Sin embargo, también hay dificultades en el mundo rural, que no todo van a ser recetas y excelentes ingredientes. Menos servicios, menos oportunidades, trenes tercermundistas. Y el colmo de los inconvenientes: ver los partidos de fútbol, cuando uno regresa de vacaciones a su pueblo, en el local de la peña azulgrana. A ver cómo se lo cuento.

Viaje al pasado

Imaginen ustedes un viaje en el tiempo. Directo a los años ochenta, al chándal Meyba, a los puros del abuelo Nicolau Casaus y al “aquest any tampoc”. Cinco minutos de partido son suficientes para que, apagadas las luces para mejorar la calidad de proyección en la pantalla, uno tenga la convicción que en la alineación del Barça están de titulares Calderé y Clos y que en los próximos días habrá un nuevo Motín del Hesperia. El diccionario debería incluir una nueva acepción de pesimismo: estado de ánimo que se vive en una peña azulgrana si la media de edad de los parroquianos se sitúa por encima de los sesenta años.

A los treinta minutos son ya varios los que han vociferado, con murmuro de aprobación de muchos otros, que hay que vender a Messi, aunque sea a buen precio, porque está mayor y ya no quiere correr. Otros la tienen tomada con Piqué, al que le sugieren que se dedique al tenis, que es lo que de le verdad le gusta. Algún esporádico sugiere que Busquets no ha tenido jamás suficiente categoría para jugar en el Barça y siempre hay alguien dispuesto a darle razón. Es un no parar.

Llegada la media parte, si el equipo anda debajo en el marcador, como en el derbi del sábado contra el Espanyol, los corrillos exigen con vehemencia el cese de Valverde y dan por hecho que este año el número de títulos será ninguno. Si el resultado final no es una victoria hay que echar a la directiva y dejar de pagar a la plantilla. Aquí no se hacen prisioneros.

Brecha generacional

Los jóvenes, que haberlos, haylos, no pueden ni quieren combatir el ambiente depresivo de la platea. Se apostan en la barra a beber cerveza y dejan que sean los mayores, más numerosos, los que se adueñen del ambiente. Quizás saben que no tienen nada que hacer y ni siquiera se plantan batalla. Hacen bien. Como explica Manel en su canción 'Boomerang': “tan bo és insistir com saber-se retirar”.

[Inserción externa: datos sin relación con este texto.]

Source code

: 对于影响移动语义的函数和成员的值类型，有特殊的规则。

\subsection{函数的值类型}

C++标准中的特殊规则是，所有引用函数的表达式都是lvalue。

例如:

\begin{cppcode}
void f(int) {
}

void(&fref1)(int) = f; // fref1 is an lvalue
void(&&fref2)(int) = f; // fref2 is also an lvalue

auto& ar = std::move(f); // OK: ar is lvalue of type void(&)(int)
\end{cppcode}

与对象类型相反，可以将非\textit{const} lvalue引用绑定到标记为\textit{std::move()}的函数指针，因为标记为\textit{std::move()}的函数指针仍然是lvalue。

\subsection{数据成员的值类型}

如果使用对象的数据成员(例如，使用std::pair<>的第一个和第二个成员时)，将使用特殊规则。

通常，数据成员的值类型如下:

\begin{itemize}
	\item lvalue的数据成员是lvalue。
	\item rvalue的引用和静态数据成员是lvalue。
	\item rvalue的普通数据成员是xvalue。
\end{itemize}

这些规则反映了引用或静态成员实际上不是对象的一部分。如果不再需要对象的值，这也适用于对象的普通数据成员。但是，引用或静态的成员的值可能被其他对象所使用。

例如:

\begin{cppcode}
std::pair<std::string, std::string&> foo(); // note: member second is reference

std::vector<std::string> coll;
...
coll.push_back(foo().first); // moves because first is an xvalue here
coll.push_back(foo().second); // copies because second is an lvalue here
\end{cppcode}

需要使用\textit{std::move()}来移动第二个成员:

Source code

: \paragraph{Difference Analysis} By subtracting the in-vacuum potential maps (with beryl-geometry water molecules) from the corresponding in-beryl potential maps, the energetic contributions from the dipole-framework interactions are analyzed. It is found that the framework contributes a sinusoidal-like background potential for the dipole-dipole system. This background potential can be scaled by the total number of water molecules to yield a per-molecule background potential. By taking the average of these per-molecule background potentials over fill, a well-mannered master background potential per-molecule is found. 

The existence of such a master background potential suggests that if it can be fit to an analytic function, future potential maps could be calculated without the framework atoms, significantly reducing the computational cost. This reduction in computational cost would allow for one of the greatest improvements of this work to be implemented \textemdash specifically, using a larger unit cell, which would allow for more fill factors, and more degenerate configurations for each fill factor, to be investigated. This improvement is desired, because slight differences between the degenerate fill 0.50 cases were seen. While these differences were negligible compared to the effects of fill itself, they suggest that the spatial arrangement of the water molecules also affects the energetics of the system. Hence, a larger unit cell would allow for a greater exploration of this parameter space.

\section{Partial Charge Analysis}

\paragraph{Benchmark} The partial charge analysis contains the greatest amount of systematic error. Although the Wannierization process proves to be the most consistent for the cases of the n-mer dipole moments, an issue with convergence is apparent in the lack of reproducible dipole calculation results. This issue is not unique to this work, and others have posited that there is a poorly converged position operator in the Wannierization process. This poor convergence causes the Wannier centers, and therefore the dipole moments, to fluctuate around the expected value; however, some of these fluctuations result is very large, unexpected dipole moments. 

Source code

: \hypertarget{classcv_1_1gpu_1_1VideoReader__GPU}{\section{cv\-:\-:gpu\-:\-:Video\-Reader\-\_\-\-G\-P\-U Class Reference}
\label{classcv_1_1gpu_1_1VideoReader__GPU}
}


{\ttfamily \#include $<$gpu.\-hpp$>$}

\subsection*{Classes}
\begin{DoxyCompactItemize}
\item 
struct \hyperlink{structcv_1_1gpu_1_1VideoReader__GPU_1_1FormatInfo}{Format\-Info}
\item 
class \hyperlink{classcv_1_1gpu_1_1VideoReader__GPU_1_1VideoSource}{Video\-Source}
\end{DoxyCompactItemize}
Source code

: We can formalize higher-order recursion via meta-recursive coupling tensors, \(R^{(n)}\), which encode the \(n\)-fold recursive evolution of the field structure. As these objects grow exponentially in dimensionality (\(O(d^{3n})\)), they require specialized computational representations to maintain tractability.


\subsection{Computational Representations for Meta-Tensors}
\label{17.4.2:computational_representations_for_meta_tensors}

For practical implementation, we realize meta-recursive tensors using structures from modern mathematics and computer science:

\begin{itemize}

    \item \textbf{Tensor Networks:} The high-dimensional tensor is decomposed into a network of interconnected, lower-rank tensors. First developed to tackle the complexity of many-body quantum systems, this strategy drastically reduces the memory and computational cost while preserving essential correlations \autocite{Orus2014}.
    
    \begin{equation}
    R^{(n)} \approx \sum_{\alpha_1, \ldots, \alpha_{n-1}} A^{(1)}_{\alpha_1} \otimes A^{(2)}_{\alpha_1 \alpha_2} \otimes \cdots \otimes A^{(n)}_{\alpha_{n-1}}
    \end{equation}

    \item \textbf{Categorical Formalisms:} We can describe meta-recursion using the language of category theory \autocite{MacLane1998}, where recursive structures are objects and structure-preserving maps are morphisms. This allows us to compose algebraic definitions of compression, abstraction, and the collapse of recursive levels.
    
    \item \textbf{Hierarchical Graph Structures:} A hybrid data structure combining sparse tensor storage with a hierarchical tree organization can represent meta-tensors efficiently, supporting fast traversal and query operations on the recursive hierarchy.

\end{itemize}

Cuando acaba el partido, observo, antes de abandonar el local, unas humedades en la pared. Me acerco y, ¡santo cielo!, las manchas reproducen claramente rostros humanos. Un nuevo episodio de las caras de Bélmez. Ahí están, en el muro y aflorados cual milagro, los rostros del difunto Josep Lluís Núñez y de Joan Gaspart. Ahora se entiende. Vemos el futbol en un local poseído. Si saben de algún exorcista, hágamelo saber. Somos buena gente y agradeceremos cualquier ayuda.

La fecha de nacimiento es clave

Las casualidades no existen. Si usted funda una peña barcelonista el año en el que su equipo pierde la final de la copa de Europa contra un equipillo rumano como el Steaua de Bucarest en Sevilla (temporada 85-86) dé por seguro que, por mucho empeño que le ponga, las cicatrices van a perdurar y que jamás podrá ser la alegría de la huerta. Otra cosa son las paellas, sepia con patatas, fideuàs, arrosejats u otros platos de pescado que se organizan en el local con motivo de los partidos señalados. En el campo culinario sí somos de un optimismo desmesurado. ¿Dónde? Guardo silencio porque nos gusta repetir.